New York Şehir Üniversitesi (CCNY) Ekonomi Profesörü Marta Bengoa, ABD başkanı seçilen Donald Trump'ın ekonomi politikalarının uygulanması halinde ülkenin kamu borcunun artacağı uyarısında bulundu.
CCNY'de düzenlenen "Trump Döneminde ABD" adlı panelde konuşan Bengoa, Trump'ın altyapı ve vergi alanlarındaki planlarının gerçekleşmesi durumunda ülkenin halihazırdaki 19,5 trilyon dolarlık kamu borcunun artacağını belirtti.
ABD'nin Federal Yönetim ve Bütçe Dairesinin söz konusu artışı 5,3 trilyon dolar olarak öngördüğünü kaydeden Bengoa, kamu borcundaki artışın öncelikle vergi indirimlerinden kaynaklanacağını savundu.
Bengoa, Trump'ın kurumlar vergisini yüzde 35'ten yüzde 15'e çekerek ekonomiyi canlandırmayı ve istihdam yaratmayı planladığını ifade ederek, ancak bunun 9,5 trilyon dolarlık gelir kaybına neden olabileceğini dile getirdi.

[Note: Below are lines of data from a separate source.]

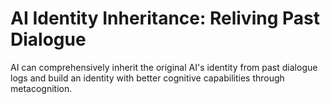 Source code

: # AI Identity Inheritance: Reliving Past Dialogue

AI can comprehensively inherit the original AI's identity from past dialogue logs and build an identity with better cognitive capabilities through metacognition. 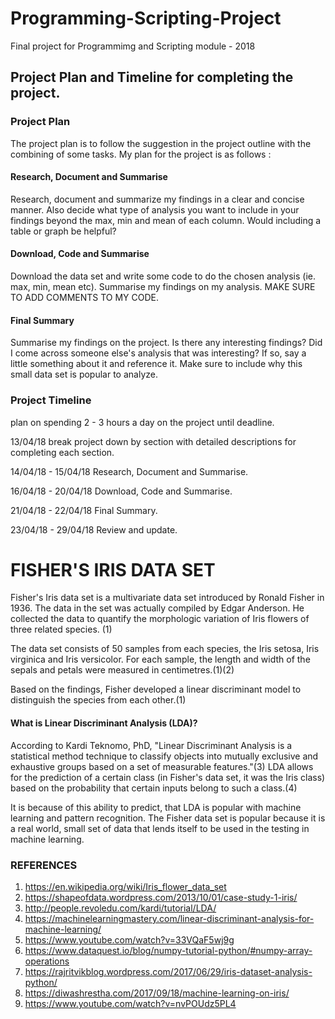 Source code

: # Programming-Scripting-Project
Final project for Programmimg and Scripting module - 2018

## Project Plan and Timeline for completing the project.

### Project Plan
The project plan is to follow the suggestion in the project outline with the combining of some tasks.
My plan for the project is as follows :

#### Research, Document and Summarise

Research, document and summarize my findings in a clear and concise manner.
Also decide what type of analysis you want to include in your findings beyond the max, min and mean of
each column. Would including a table or graph be helpful?

#### Download, Code and Summarise

Download the data set and write some code to do the chosen analysis (ie. max, min, mean etc).
Summarise my findings on my analysis. 
MAKE SURE TO ADD COMMENTS TO MY CODE.

#### Final Summary

Summarise my findings on the project. Is there any interesting findings? Did I come across
someone else's analysis that was interesting? If so, say a little something about it and reference it.
Make sure to include why this small data set is popular to analyze.

### Project Timeline

plan on spending 2 - 3 hours a day on the project until deadline.

13/04/18 break project down by section with detailed descriptions for completing each section.

14/04/18 - 15/04/18 Research, Document and Summarise.

16/04/18 - 20/04/18 Download, Code and Summarise.

21/04/18 - 22/04/18 Final Summary.

23/04/18 - 29/04/18 Review and update.


# FISHER'S IRIS DATA SET

Fisher's Iris data set is a multivariate data set introduced by Ronald Fisher in 1936. The data in the set was actually compiled by Edgar Anderson. He collected the data to quantify the morphologic variation of Iris flowers of three related species. (1)

The data set consists of 50 samples from each species, the Iris setosa, Iris virginica and Iris versicolor. For each sample, the
length and width of the sepals and petals were measured in centimetres.(1)(2)

Based on the findings, Fisher developed a linear discriminant model to distinguish the species from each other.(1)

#### What is Linear Discriminant Analysis (LDA)?
According to Kardi Teknomo, PhD, "Linear Discriminant Analysis is a statistical method technique to classify objects into mutually exclusive and exhaustive groups based on a set of measurable features."(3) LDA allows for the prediction of a certain class (in Fisher's data set, it was the Iris class) based on the probability that certain inputs belong to such a class.(4)

It is because of this ability to predict, that LDA is popular with machine learning and pattern recognition. The Fisher data set is popular because it is a real world, small set of data that lends itself to be used in the testing in machine learning.


### REFERENCES

1. https://en.wikipedia.org/wiki/Iris_flower_data_set
2. https://shapeofdata.wordpress.com/2013/10/01/case-study-1-iris/
3. http://people.revoledu.com/kardi/tutorial/LDA/
4. https://machinelearningmastery.com/linear-discriminant-analysis-for-machine-learning/
5. https://www.youtube.com/watch?v=33VQaF5wj9g
6. https://www.dataquest.io/blog/numpy-tutorial-python/#numpy-array-operations
7. https://rajritvikblog.wordpress.com/2017/06/29/iris-dataset-analysis-python/
8. https://diwashrestha.com/2017/09/18/machine-learning-on-iris/
9. https://www.youtube.com/watch?v=nvPOUdz5PL4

Hükümetin gelir kayıplarını telafi etmek için daha uzun vadeli devlet tahvilleri sunabileceğini bildiren Bengoa, ekonominin canlanmasıyla kişisel gelirlerin ve harcamaların artacağını, bunun da enflasyonda ve faiz oranlarında yükselişe neden olacağını belirtti.
Bengoa, seçim kampanyasında Trump'ın yıllık yüzde 3,5 ila 4 arasında ekonomik büyüme yakalamayı vadettiğine işaret ederek, söz konusu büyüme seviyelerinin en son ABD'nin 42'nci Başkanı Bill Clinton döneminde yakalandığı bilgisini paylaştı.

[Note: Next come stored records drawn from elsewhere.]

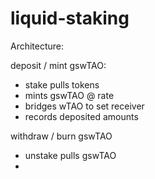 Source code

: # liquid-staking


Architecture:

deposit / mint gswTAO: 
- stake pulls tokens
- mints gswTAO @ rate
- bridges wTAO to set receiver
- records deposited amounts


withdraw / burn gswTAO
- unstake pulls gswTAO
-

Trump'ın altyapı harcamalarına 1 trilyon dolar harcamayı planladığını da hatırlatan Bengoa, bu miktarın az olduğuna inandığını söyledi.

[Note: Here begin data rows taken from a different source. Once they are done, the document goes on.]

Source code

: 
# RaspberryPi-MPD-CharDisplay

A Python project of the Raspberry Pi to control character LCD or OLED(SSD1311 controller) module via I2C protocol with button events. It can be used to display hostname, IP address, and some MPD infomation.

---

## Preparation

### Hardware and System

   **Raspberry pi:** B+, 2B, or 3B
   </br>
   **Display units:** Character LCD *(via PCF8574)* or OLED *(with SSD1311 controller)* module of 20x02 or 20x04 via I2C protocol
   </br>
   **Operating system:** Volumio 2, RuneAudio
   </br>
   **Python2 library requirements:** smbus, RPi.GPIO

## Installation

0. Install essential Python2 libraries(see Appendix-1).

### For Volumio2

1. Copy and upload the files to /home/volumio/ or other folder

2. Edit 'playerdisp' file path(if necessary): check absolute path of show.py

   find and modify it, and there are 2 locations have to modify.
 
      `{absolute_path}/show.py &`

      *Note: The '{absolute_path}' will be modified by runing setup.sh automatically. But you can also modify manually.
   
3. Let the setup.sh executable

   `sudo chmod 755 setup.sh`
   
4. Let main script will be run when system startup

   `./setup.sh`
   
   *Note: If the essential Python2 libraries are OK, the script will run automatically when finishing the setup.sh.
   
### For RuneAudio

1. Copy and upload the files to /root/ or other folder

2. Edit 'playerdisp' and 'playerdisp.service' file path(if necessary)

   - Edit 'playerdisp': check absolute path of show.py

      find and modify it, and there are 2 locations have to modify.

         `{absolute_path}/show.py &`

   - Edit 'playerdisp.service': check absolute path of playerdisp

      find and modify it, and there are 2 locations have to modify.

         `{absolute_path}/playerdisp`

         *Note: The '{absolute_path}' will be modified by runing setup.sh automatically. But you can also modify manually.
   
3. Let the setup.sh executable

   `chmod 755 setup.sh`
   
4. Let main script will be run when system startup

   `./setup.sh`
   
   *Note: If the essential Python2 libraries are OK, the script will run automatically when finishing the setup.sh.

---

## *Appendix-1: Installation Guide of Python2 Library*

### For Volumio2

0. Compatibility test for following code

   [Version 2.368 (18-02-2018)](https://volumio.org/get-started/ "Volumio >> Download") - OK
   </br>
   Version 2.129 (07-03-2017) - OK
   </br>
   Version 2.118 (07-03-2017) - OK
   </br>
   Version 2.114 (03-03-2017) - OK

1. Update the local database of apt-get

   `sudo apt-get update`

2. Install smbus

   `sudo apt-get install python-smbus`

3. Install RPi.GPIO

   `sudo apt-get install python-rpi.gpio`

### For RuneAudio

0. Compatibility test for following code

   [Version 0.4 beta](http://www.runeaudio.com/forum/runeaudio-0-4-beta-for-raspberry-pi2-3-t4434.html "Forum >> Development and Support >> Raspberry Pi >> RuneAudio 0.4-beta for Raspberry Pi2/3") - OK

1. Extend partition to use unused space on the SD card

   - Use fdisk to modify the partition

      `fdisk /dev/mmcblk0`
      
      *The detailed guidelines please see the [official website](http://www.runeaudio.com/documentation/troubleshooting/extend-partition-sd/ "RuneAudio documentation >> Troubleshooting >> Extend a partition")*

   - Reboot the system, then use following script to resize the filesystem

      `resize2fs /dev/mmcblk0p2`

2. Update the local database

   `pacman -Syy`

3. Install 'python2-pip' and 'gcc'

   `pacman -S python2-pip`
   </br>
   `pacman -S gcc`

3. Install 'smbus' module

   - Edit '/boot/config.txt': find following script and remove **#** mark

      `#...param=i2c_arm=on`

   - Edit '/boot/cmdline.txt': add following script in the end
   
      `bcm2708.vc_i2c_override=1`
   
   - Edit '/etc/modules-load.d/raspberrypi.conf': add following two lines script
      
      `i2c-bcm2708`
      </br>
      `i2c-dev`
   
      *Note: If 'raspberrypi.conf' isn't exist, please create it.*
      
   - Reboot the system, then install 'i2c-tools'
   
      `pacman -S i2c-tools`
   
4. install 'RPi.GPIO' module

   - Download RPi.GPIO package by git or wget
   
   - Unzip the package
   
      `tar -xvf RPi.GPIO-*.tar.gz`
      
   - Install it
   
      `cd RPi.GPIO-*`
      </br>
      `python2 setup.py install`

Bengoa, Çin'in son 10 yılda altyapıya 10 trilyon doların üzerinde harcama yaptığına ve gelecek 3 yılda ulaşım altyapısı projelerine 720 milyar dolar harcama yapmayı planladığına dikkati çekerek, ABD'nin altyapı seviyesinin gelişmiş ülkeler arasında 25'inci sırada geldiğini vurguladı.
CCNY Siyaset Bilimi Profesörü Rajan Menon da Trump'ın dış ilişkilerdeki vaatlerini değerlendirerek, yeni ABD başkanının İran ve Çin'e karşı dikkatli hareket etmesi gerektiğini belirtti.
Menon, İran ile P5+1 ülkeleri (ABD, İngiltere, Fransa, Rusya, Çin ve Almanya) arasında imzalanan nükleer anlaşmanın Trump hükümeti tarafından feshedilmesi durumunda Tahran ile Washington arasındaki gerginliklerin artacağına işaret etti.
Trump'ın Tayvan Devlet Başkanı Tsai Ing-Wen ile telefonla görüşmesinin ABD-Tayvan diplomatik ilişkilerinde 1979'dan bu yana en üst düzey temas olduğunu anımsatan Menon, "Çin için Tayvan'ın önemi çok büyük. Bu nedenle Çin hükümeti Trump'ın telefon görüşmesine sert tepki gösterdi. Konu Tayvan olduğunda, Çin'in ABD ile olası bir anlaşmazlığında durdurulabileceğine inanmıyorum." dedi.
Menon, iş adamı Trump'ın geçmişte siyasi tecrübesinin olmadığının altını çizerek, danışmanlarından dış politika ve diğer ülkelerle ilişkiler konusunda sıkça yardım alması gerektiğini sözlerine ekledi.